Moscow Offers Plan to Prevent War and Rescue Saddam
German chancellor Gerhard Schroeder makes a lightening, unscheduled trip to Moscow Wednesday, February 26, heading back home the same evening. What urgent business takes Schroeder to the Russian capital?
According to debkafile‘s intelligence and Russian sources, Russian President Vladimir Putin has stepped into the bipolar crisis over Iraq between the US-led and French-led world blocs with a dramatic proposition for averting war. In this approach, he sees eye to eye with the French, German and Chinese rulers and is eager to consult with the Schroeder on his new plan.
But first, he tried selling it to Iraqi ruler Saddam Hussein. For this mission, he fielded one of Moscow’s diplomatic heavyweights, Yevgeny Primakov. KGB chief Middle East resident in the 1970s, Soviet foreign minister and Russian prime minister under Yeltsin, Primakov is also a longtime close personal friend of the Iraqi dictator from the old days of the Soviet Union.
Primakov landed in Baghdad on Saturday, February 22.
The candy for Saddam in the Russian proposal was that it could provide him with a lifebelt to save himself from being obliterated; although he would have to leave Baghdad with his family and ruling clique, he need not be pushed completely off the Iraqi political map.
Primakov was understood by our sources to have spent 10 hours on Sunday, February 23 with Saddam Hussein at his palace in Tirkit, flying home Monday, February 24, after they met for a final conversation.
debkafile‘s most exclusive sources accessed the Putin proposal for Iraq and reveals its high points:
1. Acceptance of the plan by Saddam and Washington – with UN endorsement – will result in the United States calling off its war offensive against Iraq.
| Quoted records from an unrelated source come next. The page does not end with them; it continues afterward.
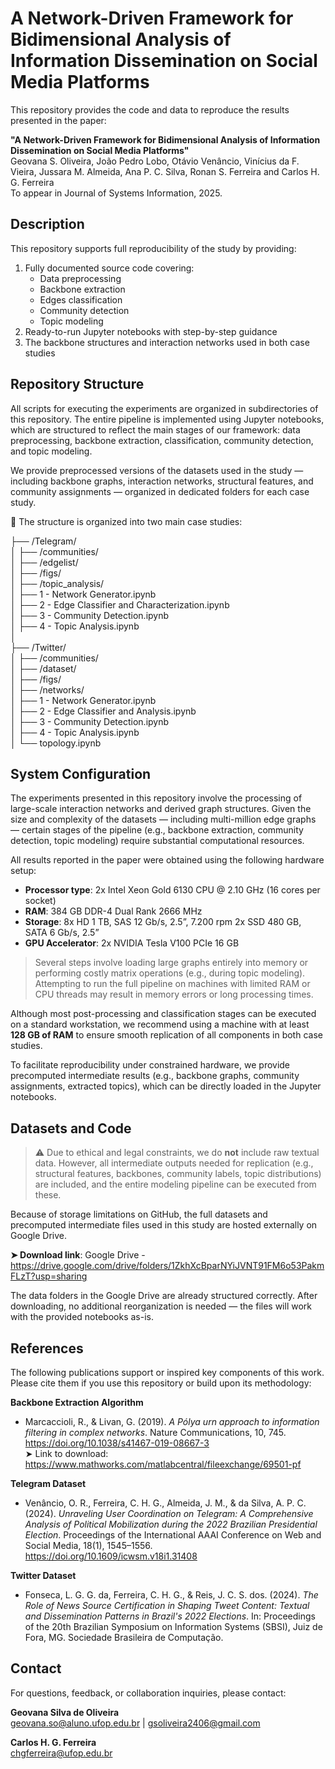 # A Network-Driven Framework for Bidimensional Analysis of Information Dissemination on Social Media Platforms

This repository provides the code and data to reproduce the results presented in the paper:

**"A Network-Driven Framework for Bidimensional Analysis of Information Dissemination on Social Media Platforms"**<br>
Geovana S. Oliveira, João Pedro Lobo, Otávio Venâncio, Vinícius da F. Vieira, Jussara M. Almeida, Ana P. C. Silva, Ronan S. Ferreira and Carlos H. G. Ferreira<br>
To appear in Journal of Systems Information, 2025.


## Description

This repository supports full reproducibility of the study by providing:

1. Fully documented source code covering:
   - Data preprocessing  
   - Backbone extraction  
   - Edges classification  
   - Community detection  
   - Topic modeling  
2. Ready-to-run Jupyter notebooks with step-by-step guidance  
3. The backbone structures and interaction networks used in both case studies

## Repository Structure

All scripts for executing the experiments are organized in subdirectories of this repository. The entire pipeline is implemented using Jupyter notebooks, which are structured to reflect the main stages of our framework: data preprocessing, backbone extraction, classification, community detection, and topic modeling.

We provide preprocessed versions of the datasets used in the study — including backbone graphs, interaction networks, structural features, and community assignments — organized in dedicated folders for each case study.

📁 The structure is organized into two main case studies:

├── /Telegram/<br>
│ ├── /communities/<br>
│ ├── /edgelist/<br>
│ ├── /figs/<br>
│ ├── /topic_analysis/<br>
│ ├── 1 - Network Generator.ipynb <br>
│ ├── 2 - Edge Classifier and Characterization.ipynb <br>
│ ├── 3 - Community Detection.ipynb <br>
│ ├── 4 - Topic Analysis.ipynb <br>
│<br>
├── /Twitter/ <br>
│ ├── /communities/ <br>
│ ├── /dataset/ <br>
│ ├── /figs/ <br>
│ ├── /networks/ <br>
│ ├── 1 - Network Generator.ipynb<br>
│ ├── 2 - Edge Classifier and Analysis.ipynb<br>
│ ├── 3 - Community Detection.ipynb<br>
│ ├── 4 - Topic Analysis.ipynb<br>
│ └── topology.ipynb <br>

## System Configuration

The experiments presented in this repository involve the processing of large-scale interaction networks and derived graph structures. Given the size and complexity of the datasets — including multi-million edge graphs — certain stages of the pipeline (e.g., backbone extraction, community detection, topic modeling) require substantial computational resources.

All results reported in the paper were obtained using the following hardware setup:

- **Processor type**: 2x Intel Xeon Gold 6130 CPU @ 2.10 GHz (16 cores per socket)
- **RAM**: 384 GB DDR-4 Dual Rank 2666 MHz
- **Storage**: 8x HD 1 TB, SAS 12 Gb/s, 2.5”, 7.200 rpm 2x SSD 480 GB, SATA 6 Gb/s, 2.5”
- **GPU Accelerator**: 2x NVIDIA Tesla V100 PCIe 16 GB

> Several steps involve loading large graphs entirely into memory or performing costly matrix operations (e.g., during topic modeling). Attempting to run the full pipeline on machines with limited RAM or CPU threads may result in memory errors or long processing times.

Although most post-processing and classification stages can be executed on a standard workstation, we recommend using a machine with at least **128 GB of RAM** to ensure smooth replication of all components in both case studies.

To facilitate reproducibility under constrained hardware, we provide precomputed intermediate results (e.g., backbone graphs, community assignments, extracted topics), which can be directly loaded in the Jupyter notebooks.

## Datasets and Code

> ⚠️ Due to ethical and legal constraints, we do **not** include raw textual data. However, all intermediate outputs needed for replication (e.g., structural features, backbones, community labels, topic distributions) are included, and the entire modeling pipeline can be executed from these.

Because of storage limitations on GitHub, the full datasets and precomputed intermediate files used in this study are hosted externally on Google Drive.

**➤ Download link**: Google Drive - https://drive.google.com/drive/folders/1ZkhXcBparNYiJVNT91FM6o53PakmFLzT?usp=sharing

The data folders in the Google Drive are already structured correctly. After downloading, no additional reorganization is needed — the files will work with the provided notebooks as-is.

## References

The following publications support or inspired key components of this work. Please cite them if you use this repository or build upon its methodology:

**Backbone Extraction Algorithm**
- Marcaccioli, R., & Livan, G. (2019). *A Pólya urn approach to information filtering in complex networks*. Nature Communications, 10, 745. https://doi.org/10.1038/s41467-019-08667-3 <br>
➤ Link to download: https://www.mathworks.com/matlabcentral/fileexchange/69501-pf

**Telegram Dataset**
- Venâncio, O. R., Ferreira, C. H. G., Almeida, J. M., & da Silva, A. P. C. (2024). *Unraveling User Coordination on Telegram: A Comprehensive Analysis of Political Mobilization during the 2022 Brazilian Presidential Election*. Proceedings of the International AAAI Conference on Web and Social Media, 18(1), 1545–1556. https://doi.org/10.1609/icwsm.v18i1.31408

**Twitter Dataset**
- Fonseca, L. G. G. da, Ferreira, C. H. G., & Reis, J. C. S. dos. (2024). *The Role of News Source Certification in Shaping Tweet Content: Textual and Dissemination Patterns in Brazil's 2022 Elections*. In: Proceedings of the 20th Brazilian Symposium on Information Systems (SBSI), Juiz de Fora, MG. Sociedade Brasileira de Computação.

## Contact

For questions, feedback, or collaboration inquiries, please contact:

**Geovana Silva de Oliveira**  
<geovana.so@aluno.ufop.edu.br> | <gsoliveira2406@gmail.com>

**Carlos H. G. Ferreira**  
<chgferreira@ufop.edu.br>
2. Saddam will be required to immediately dismantle and destroy all his weapons of mass destruction, that arsenal being checked against Russia’s lists and compared with American data. (debkafile notes incidentally that Russian generals and intelligence chiefs have consistently claimed until now that Saddam does not possess a single WMD!)
3. Saddam stays on as president for approximately one year.
4. In the course of the disarmament process, a transitional government will be established in Baghdad with no affinity to the ruling Baath or Saddam’s ruling circle. It will officiate one year under international oversight, draft a new Iraqi constitution and arrange a general election.
5. The election over, Saddam will retire and make way for the newly-elected regime.
6. He and his family, together with his top political and military circle, will move out of Baghdad and take up residence at an internationally protected palace compound near Tharthar Lake north of Tikrit. He will be allowed to move in and out of this palace under certain restrictions.
We have heard that Primakov made it clear to the Iraqi ruler that, despite some limitations on his movements and those of his entourage, he would not be a prisoner. He would be allowed to come and go under certain conditions.
The Russian emissary also emphasized that the fortune Saddam has stashed away in foreign banks will not be impounded or frozen. In short, Saddam was given to understand by his Russian visitor that while the regime would pass out of his hands and that of the Baath to fresh political forces, including leaders of the opposition who fought his rule, he, Saddam Hussein, would not be bereft of influence in the country and would retain the financial wherewithal for being a player in future Iraq politics.
debkafile‘s sources have not revealed Saddam’s reply to the proposal. They report that Primakov, on his return to Moscow, went straight over to Putin to brief him on his mission.
The next day, two Russian emissaries headed out of Moscow to Washington and Paris to brief Presidents Bush and Chirac and test the water for a sign that the Putin initiative was worth pursuing.
Putin’s plan also came up in the talks US Undersecretary of State John Bolton held with Russian officials Monday in Moscow, after which he announced he had been unable to convince his hosts to back the US-led UN Security Council resolution authorizing force against Iraq. Moscow, like Beijing, made no promises about applying its power of veto to defeat the resolution.
This diplomatic flurry has encouraged Saddam Hussein to believe he has between two and three weeks to play with before deciding which way to jump to survive. Going for him are the Putin plan, the Franco-German counter-initiative to the US-backed Security Council motion – which offers the arms inspectors another four months for their mission; the Arab summit convening in Cairo Saturday, March 1 – amid sore divisions over Iraq; and the spiraling controversy between Turkey and the Kurds of northern Iraq, who threaten to fight any Turkish troops entering Kurdistan.
In the meantime, Iraq – as UK foreign secretary Jack Straw put it – “dribbles out concessions,” as part of his dilatory tactics.